Abstract
DNA comprises molecular information stored via genetic bases (G, C, T, A) and also epigenetic bases, principally 5-methylcytosine (5mC) and 5-hydroxymethylcytosine (5hmC). Both genetic and epigenetic information are vital to our understanding of biology and disease states. Most DNA sequencing approaches address either genetics or epigenetics and thus capture incomplete information. Methods widely used to detect epigenetic DNA bases typically fail to capture common C-to-T mutations or distinguish 5mC from 5hmC. Here, we present a single-base-resolution sequencing methodology that will simultaneously sequence complete genetics and complete epigenetics in a single workflow. The approach is non-destructive to DNA and provides a digital readout of bases, which we exemplify by simultaneous sequencing of G, C, T, A, 5mC and 5hmC; 6-Letter sequencing. We demonstrate sequencing of human genomic DNA and also cell-free DNA taken from a blood sample of a cancer patient. The approach is accurate, requires low DNA input and has a simple workflow and analysis pipeline. We envisage it will be versatile across many applications in life sciences.
Competing Interest Statement
Shankar Balasubramanian is an advisor of Cambridge Epigenetix and holds stock options.

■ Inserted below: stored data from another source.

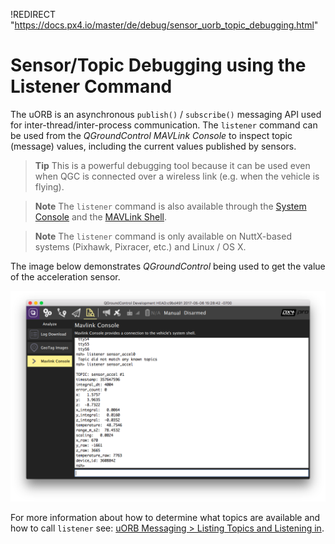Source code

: !REDIRECT "https://docs.px4.io/master/de/debug/sensor_uorb_topic_debugging.html"

# Sensor/Topic Debugging using the Listener Command

The uORB is an asynchronous `publish()` / `subscribe()` messaging API used for inter-thread/inter-process communication. The `listener` command can be used from the *QGroundControl MAVLink Console* to inspect topic (message) values, including the current values published by sensors.

> **Tip** This is a powerful debugging tool because it can be used even when QGC is connected over a wireless link (e.g. when the vehicle is flying).

<span></span>

> **Note** The `listener` command is also available through the [System Console](../debug/system_console.md) and the [MAVLink Shell](../debug/mavlink_shell.md).

<span></span>

> **Note** The `listener` command is only available on NuttX-based systems (Pixhawk, Pixracer, etc.) and Linux / OS X.

The image below demonstrates *QGroundControl* being used to get the value of the acceleration sensor.

![QGC MAVLink Console](../../assets/gcs/qgc_mavlink_console_listener_command.png)

For more information about how to determine what topics are available and how to call `listener` see: [uORB Messaging > Listing Topics and Listening in](../middleware/uorb.md#listing-topics-and-listening-in).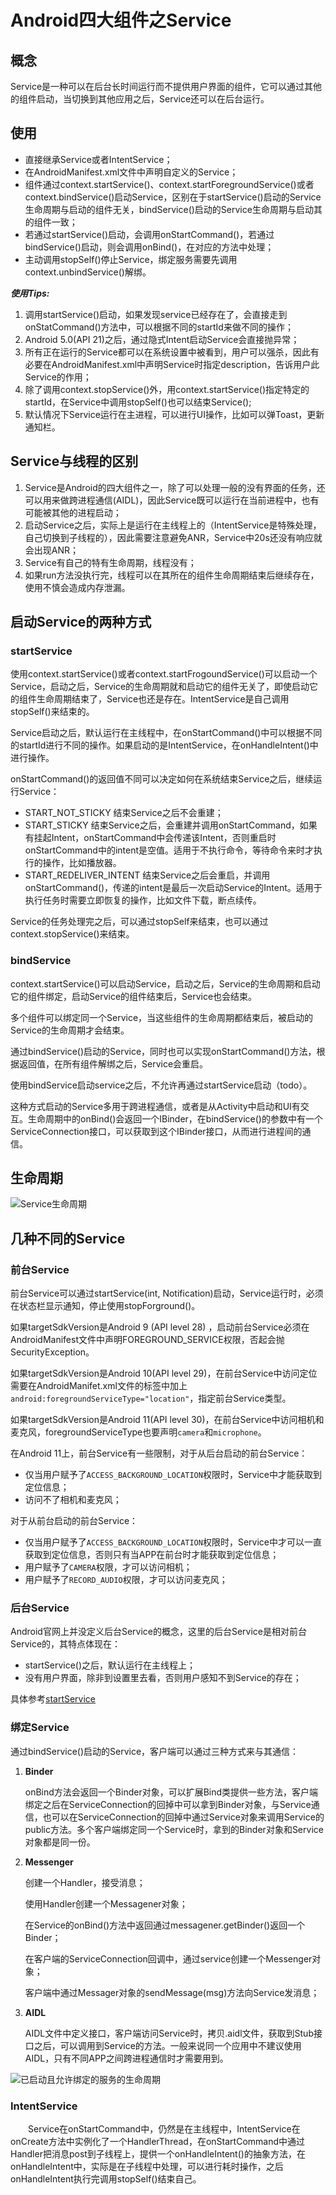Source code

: # Android四大组件之Service

## 概念

Service是一种可以在后台长时间运行而不提供用户界面的组件，它可以通过其他的组件启动，当切换到其他应用之后，Service还可以在后台运行。

## 使用

- 直接继承Service或者IntentService；
- 在AndroidManifest.xml文件中声明自定义的Service；
- 组件通过context.startService()、context.startForegroundService()或者context.bindService()启动Service，区别在于startService()启动的Service生命周期与启动的组件无关，bindService()启动的Service生命周期与启动其的组件一致；
- 若通过startService()启动，会调用onStartCommand()，若通过bindService()启动，则会调用onBind()，在对应的方法中处理；
- 主动调用stopSelf()停止Service，绑定服务需要先调用context.unbindService()解绑。

***使用Tips:***

1. 调用startService()启动，如果发现service已经存在了，会直接走到onStatCommand()方法中，可以根据不同的startId来做不同的操作；
2. Android 5.0(API 21)之后，通过隐式Intent启动Service会直接抛异常；
3. 所有正在运行的Service都可以在系统设置中被看到，用户可以强杀，因此有必要在AndroidManifest.xml中声明Service时指定description，告诉用户此Service的作用；
4. 除了调用context.stopService()外，用context.startService()指定特定的startId，在Service中调用stopSelf()也可以结束Service();
5. 默认情况下Service运行在主进程，可以进行UI操作，比如可以弹Toast，更新通知栏。

## Service与线程的区别

1. Service是Android的四大组件之一，除了可以处理一般的没有界面的任务，还可以用来做跨进程通信(AIDL)，因此Service既可以运行在当前进程中，也有可能被其他的进程启动；
2. 启动Service之后，实际上是运行在主线程上的（IntentService是特殊处理，自己切换到子线程的），因此需要注意避免ANR，Service中20s还没有响应就会出现ANR；
3. Service有自己的特有生命周期，线程没有；
4. 如果run方法没执行完，线程可以在其所在的组件生命周期结束后继续存在，使用不慎会造成内存泄漏。

## 启动Service的两种方式

### startService

使用context.startService()或者context.startFrogoundService()可以启动一个Service，启动之后，Service的生命周期就和启动它的组件无关了，即使启动它的组件生命周期结束了，Service也还是存在。IntentService是自己调用stopSelf()来结束的。

Service启动之后，默认运行在主线程中，在onStartCommand()中可以根据不同的startId进行不同的操作。如果启动的是IntentService，在onHandleIntent()中进行操作。

onStartCommand()的返回值不同可以决定如何在系统结束Service之后，继续运行Service：

- START_NOT_STICKY  结束Service之后不会重建；
- START_STICKY  结束Service之后，会重建并调用onStartCommand，如果有挂起Intent，onStartCommand中会传递该Intent，否则重启时onStartCommand中的intent是空值。适用于不执行命令，等待命令来时才执行的操作，比如播放器。
- START_REDELIVER_INTENT  结束Service之后会重启，并调用onStartCommand()，传递的intent是最后一次启动Service的Intent。适用于执行任务时需要立即恢复的操作，比如文件下载，断点续传。

Service的任务处理完之后，可以通过stopSelf来结束，也可以通过context.stopService()来结束。

### bindService

context.startService()可以启动Service，启动之后，Service的生命周期和启动它的组件绑定，启动Service的组件结束后，Service也会结束。

多个组件可以绑定同一个Service，当这些组件的生命周期都结束后，被启动的Service的生命周期才会结束。

通过bindService()启动的Service，同时也可以实现onStartCommand()方法，根据返回值，在所有组件解绑之后，Service会重启。

使用bindService启动service之后，不允许再通过startService启动（todo）。

这种方式启动的Service多用于跨进程通信，或者是从Activity中启动和UI有交互。生命周期中的onBind()会返回一个IBinder，在bindService()的参数中有一个ServiceConnection接口，可以获取到这个IBinder接口，从而进行进程间的通信。

## 生命周期

![Service生命周期](../../../img/service_lifecycle.png)

## 几种不同的Service

### 前台Service

前台Service可以通过startService(int, Notification)启动，Service运行时，必须在状态栏显示通知，停止使用stopForground()。

如果targetSdkVersion是Android 9 (API level 28) ，启动前台Service必须在AndroidManifest文件中声明FOREGROUND_SERVICE权限，否起会抛SecurityException。

如果targetSdkVersion是Android 10(API level 29)，在前台Service中访问定位需要在AndroidManifet.xml文件的<service>标签中加上`android:foregroundServiceType="location"`，指定前台Service类型。

如果targetSdkVersion是Android 11(API level 30)，在前台Service中访问相机和麦克风，foregroundServiceType也要声明`camera`和`microphone`。

在Android 11上，前台Service有一些限制，对于从后台启动的前台Service：

- 仅当用户赋予了`ACCESS_BACKGROUND_LOCATION`权限时，Service中才能获取到定位信息；
- 访问不了相机和麦克风；

对于从前台启动的前台Service：

- 仅当用户赋予了`ACCESS_BACKGROUND_LOCATION`权限时，Service中才可以一直获取到定位信息，否则只有当APP在前台时才能获取到定位信息；
- 用户赋予了`CAMERA`权限，才可以访问相机；
- 用户赋予了`RECORD_AUDIO`权限，才可以访问麦克风；

### 后台Service

Android官网上并没定义后台Service的概念，这里的后台Service是相对前台Service的，其特点体现在：

- startService()之后，默认运行在主线程上；
- 没有用户界面，除非到设置里去看，否则用户感知不到Service的存在；

具体参考[startService](#starService)

### 绑定Service

通过bindService()启动的Service，客户端可以通过三种方式来与其通信：

1. **Binder**  

    onBind方法会返回一个Binder对象，可以扩展Bind类提供一些方法，客户端绑定之后在ServiceConnection的回掉中可以拿到Binder对象，与Service通信，也可以在ServiceConnection的回掉中通过Service对象来调用Service的public方法。多个客户端绑定同一个Service时，拿到的Binder对象和Service对象都是同一份。

2. **Messenger**  

    创建一个Handler，接受消息；

    使用Handler创建一个Messagener对象；

    在Service的onBind()方法中返回通过messagener.getBinder()返回一个Binder；

    在客户端的ServiceConnection回调中，通过service创建一个Messenger对象；

    客户端中通过Messager对象的sendMessage(msg)方法向Service发消息；

3. **AIDL**

    AIDL文件中定义接口，客户端访问Service时，拷贝.aidl文件，获取到Stub接口之后，可以调用到Service的方法。一般来说同一个应用中不建议使用AIDL，只有不同APP之间跨进程通信时才需要用到。

   


![已启动且允许绑定的服务的生命周期](../../../img/service_binding_tree_lifecycle.png)

### IntentService

&#8195;&#8195;Service在onStartCommand中，仍然是在主线程中，IntentService在onCreate方法中实例化了一个HandlerThread，在onStartCommand中通过Handler把消息post到子线程上，提供一个onHandleIntent()的抽象方法，在onHandleIntent中，实际是在子线程中处理，可以进行耗时操作，之后onHandleIntent执行完调用stopSelf()结束自己。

All the other authors are current or former employees and hold stock options.
Footnotes
Additional figure panel (Fig 2E) added. - previous version Figs 2E and 2F moved to Figs 2F and 2G. Supplementary methods 5 added to describe production of this Fig2E, - previous supplementary methods 5 moved to supplementary methods 6. "six" moved to "five" on page 3 as this section is describing 5-Letter seq not 6-Letter seq (where six would be accurate) Two authors added.